▶ EXERCISE BRIEF: Where a line of the listing below includes the word "ポリシー設定", reproduce that line.

▶ AVAILABLE RECORDS:
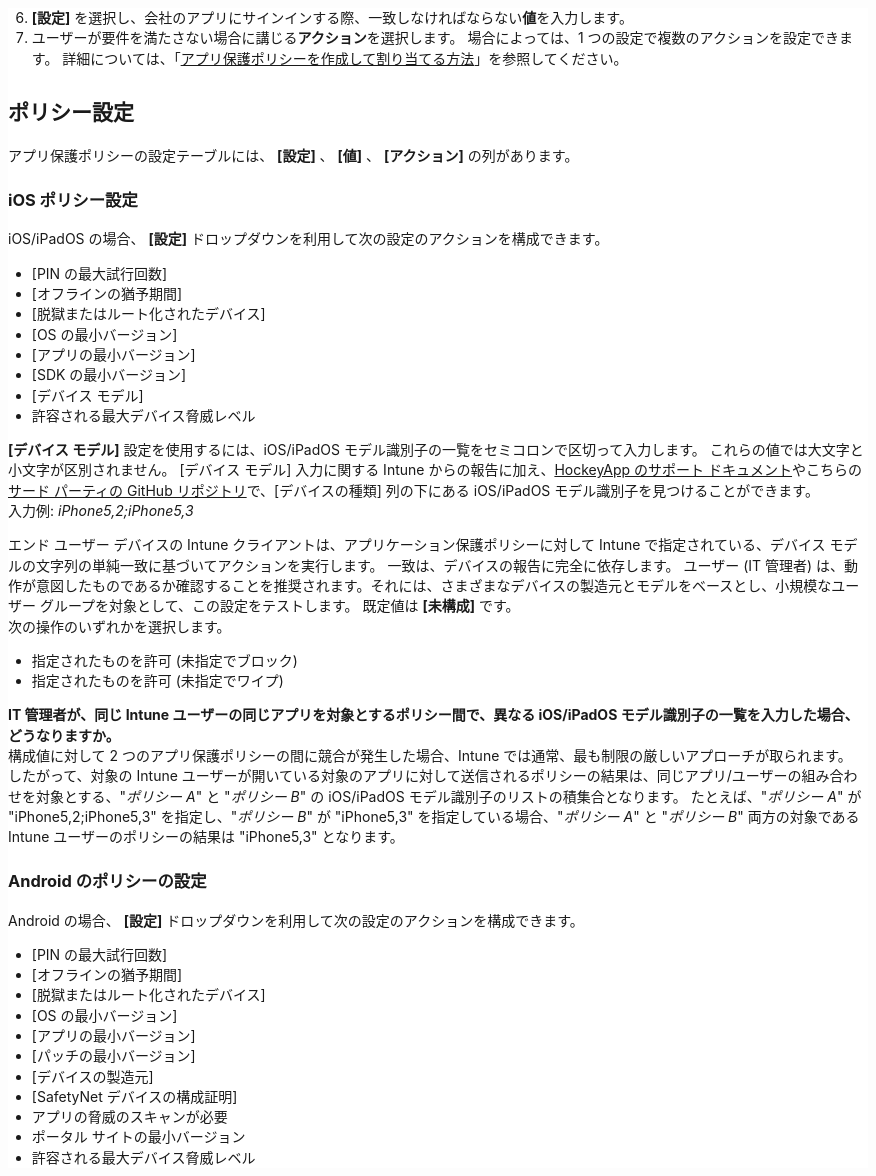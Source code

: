 6. **[設定]** を選択し、会社のアプリにサインインする際、一致しなければならない**値**を入力します。 
7. ユーザーが要件を満たさない場合に講じる**アクション**を選択します。 場合によっては、1 つの設定で複数のアクションを設定できます。 詳細については、「[アプリ保護ポリシーを作成して割り当てる方法](app-protection-policies.md)」を参照してください。

## <a name="policy-settings"></a>ポリシー設定 

アプリ保護ポリシーの設定テーブルには、 **[設定]** 、 **[値]** 、 **[アクション]** の列があります。

### <a name="ios-policy-settings"></a>iOS ポリシー設定
iOS/iPadOS の場合、 **[設定]** ドロップダウンを利用して次の設定のアクションを構成できます。
- [PIN の最大試行回数]
- [オフラインの猶予期間]
- [脱獄またはルート化されたデバイス]
- [OS の最小バージョン]
- [アプリの最小バージョン]
- [SDK の最小バージョン]
- [デバイス モデル]
- 許容される最大デバイス脅威レベル

**[デバイス モデル]** 設定を使用するには、iOS/iPadOS モデル識別子の一覧をセミコロンで区切って入力します。 これらの値では大文字と小文字が区別されません。 [デバイス モデル] 入力に関する Intune からの報告に加え、[HockeyApp のサポート ドキュメント](https://support.hockeyapp.net/kb/client-integration-ios-mac-os-x-tvos/ios-device-types)やこちらの[サード パーティの GitHub リポジトリ](https://gist.github.com/adamawolf/3048717)で、[デバイスの種類] 列の下にある iOS/iPadOS モデル識別子を見つけることができます。<br>
入力例: *iPhone5,2;iPhone5,3*

エンド ユーザー デバイスの Intune クライアントは、アプリケーション保護ポリシーに対して Intune で指定されている、デバイス モデルの文字列の単純一致に基づいてアクションを実行します。 一致は、デバイスの報告に完全に依存します。 ユーザー (IT 管理者) は、動作が意図したものであるか確認することを推奨されます。それには、さまざまなデバイスの製造元とモデルをベースとし、小規模なユーザー グループを対象として、この設定をテストします。 既定値は **[未構成]** です。<br>
次の操作のいずれかを選択します。 
- 指定されたものを許可 (未指定でブロック)
- 指定されたものを許可 (未指定でワイプ)

**IT 管理者が、同じ Intune ユーザーの同じアプリを対象とするポリシー間で、異なる iOS/iPadOS モデル識別子の一覧を入力した場合、どうなりますか。**<br>
構成値に対して 2 つのアプリ保護ポリシーの間に競合が発生した場合、Intune では通常、最も制限の厳しいアプローチが取られます。 したがって、対象の Intune ユーザーが開いている対象のアプリに対して送信されるポリシーの結果は、同じアプリ/ユーザーの組み合わせを対象とする、"*ポリシー A*" と "*ポリシー B*" の iOS/iPadOS モデル識別子のリストの積集合となります。 たとえば、"*ポリシー A*" が "iPhone5,2;iPhone5,3" を指定し、"*ポリシー B*" が "iPhone5,3" を指定している場合、"*ポリシー A*" と "*ポリシー B*" 両方の対象である Intune ユーザーのポリシーの結果は "iPhone5,3" となります。 

### <a name="android-policy-settings"></a>Android のポリシーの設定

Android の場合、 **[設定]** ドロップダウンを利用して次の設定のアクションを構成できます。
- [PIN の最大試行回数]
- [オフラインの猶予期間]
- [脱獄またはルート化されたデバイス]
- [OS の最小バージョン]
- [アプリの最小バージョン]
- [パッチの最小バージョン]
- [デバイスの製造元]
- [SafetyNet デバイスの構成証明]
- アプリの脅威のスキャンが必要
- ポータル サイトの最小バージョン
- 許容される最大デバイス脅威レベル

▶ TASK SOLUTION:
## <a name="policy-settings"></a>ポリシー設定 
### <a name="ios-policy-settings"></a>iOS ポリシー設定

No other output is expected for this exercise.